● **Saved entries**
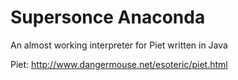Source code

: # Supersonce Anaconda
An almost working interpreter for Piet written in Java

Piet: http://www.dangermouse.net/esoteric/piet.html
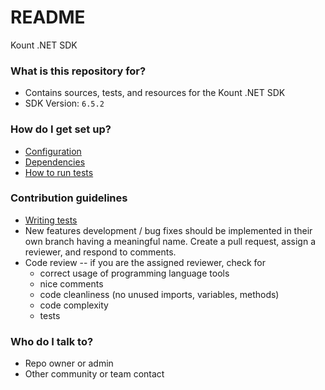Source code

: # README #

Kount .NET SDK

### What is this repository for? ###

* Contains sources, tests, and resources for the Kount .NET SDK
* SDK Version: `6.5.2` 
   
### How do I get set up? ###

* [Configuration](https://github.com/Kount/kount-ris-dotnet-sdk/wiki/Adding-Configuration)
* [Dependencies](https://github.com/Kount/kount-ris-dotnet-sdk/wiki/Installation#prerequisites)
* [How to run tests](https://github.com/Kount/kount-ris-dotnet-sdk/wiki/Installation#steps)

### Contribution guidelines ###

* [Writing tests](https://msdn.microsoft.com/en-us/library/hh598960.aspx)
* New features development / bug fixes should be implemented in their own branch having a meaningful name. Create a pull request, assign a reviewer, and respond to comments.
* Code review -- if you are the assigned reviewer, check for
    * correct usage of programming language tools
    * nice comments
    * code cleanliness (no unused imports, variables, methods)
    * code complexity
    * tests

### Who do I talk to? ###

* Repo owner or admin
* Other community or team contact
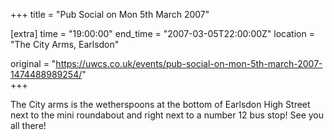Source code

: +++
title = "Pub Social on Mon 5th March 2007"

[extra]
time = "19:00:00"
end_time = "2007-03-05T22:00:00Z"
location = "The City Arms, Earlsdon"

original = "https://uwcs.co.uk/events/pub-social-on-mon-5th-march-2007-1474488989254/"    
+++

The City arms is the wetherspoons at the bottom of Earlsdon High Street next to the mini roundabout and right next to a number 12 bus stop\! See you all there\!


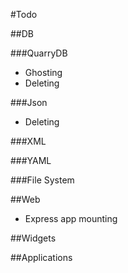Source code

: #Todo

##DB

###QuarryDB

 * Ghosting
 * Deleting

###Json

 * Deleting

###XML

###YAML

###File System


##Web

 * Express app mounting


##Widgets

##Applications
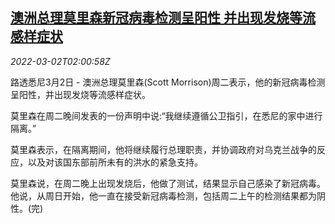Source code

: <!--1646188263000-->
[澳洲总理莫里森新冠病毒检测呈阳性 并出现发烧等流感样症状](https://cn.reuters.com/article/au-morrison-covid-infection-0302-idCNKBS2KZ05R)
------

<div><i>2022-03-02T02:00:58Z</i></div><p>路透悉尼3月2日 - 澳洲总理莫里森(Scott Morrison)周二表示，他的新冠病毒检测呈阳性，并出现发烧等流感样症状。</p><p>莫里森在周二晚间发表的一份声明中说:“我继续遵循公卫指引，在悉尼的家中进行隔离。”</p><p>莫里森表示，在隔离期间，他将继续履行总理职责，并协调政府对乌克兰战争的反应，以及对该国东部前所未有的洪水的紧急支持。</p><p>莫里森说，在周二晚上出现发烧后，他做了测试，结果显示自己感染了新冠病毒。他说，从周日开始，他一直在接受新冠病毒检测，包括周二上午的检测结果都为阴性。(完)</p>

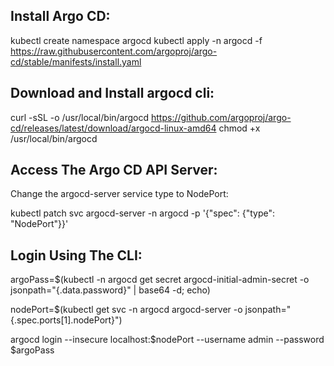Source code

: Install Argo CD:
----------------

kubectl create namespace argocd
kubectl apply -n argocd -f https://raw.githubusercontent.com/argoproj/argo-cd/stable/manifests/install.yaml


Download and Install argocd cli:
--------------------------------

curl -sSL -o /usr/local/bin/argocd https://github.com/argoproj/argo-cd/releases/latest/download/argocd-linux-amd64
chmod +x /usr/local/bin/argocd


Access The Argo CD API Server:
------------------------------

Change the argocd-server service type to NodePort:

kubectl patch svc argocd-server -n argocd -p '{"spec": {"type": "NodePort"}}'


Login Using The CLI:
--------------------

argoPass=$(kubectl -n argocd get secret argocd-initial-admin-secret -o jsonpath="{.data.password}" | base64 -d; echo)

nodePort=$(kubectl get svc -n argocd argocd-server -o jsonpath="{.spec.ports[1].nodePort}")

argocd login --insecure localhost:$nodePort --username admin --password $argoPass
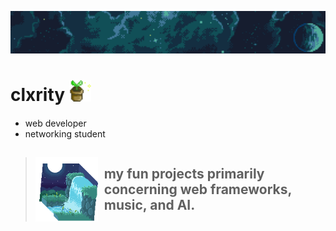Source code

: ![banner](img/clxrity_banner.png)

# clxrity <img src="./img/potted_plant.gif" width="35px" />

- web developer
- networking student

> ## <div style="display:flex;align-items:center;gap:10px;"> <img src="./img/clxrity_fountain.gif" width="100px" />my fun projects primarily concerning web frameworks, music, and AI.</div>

● **WHAT IS BEING ASKED**
The copy must start at the line containing "argocd login --insecure" and end at the last line of the data, matching each line exactly. It must hold no pictures.

● **ANSWER TO THIS PROBLEM**
argocd login --insecure localhost:$nodePort --username admin --password $argoPass
Source code

: ![banner](img/clxrity_banner.png)

# clxrity <img src="./img/potted_plant.gif" width="35px" />

- web developer
- networking student

> ## <div style="display:flex;align-items:center;gap:10px;"> <img src="./img/clxrity_fountain.gif" width="100px" />my fun projects primarily concerning web frameworks, music, and AI.</div>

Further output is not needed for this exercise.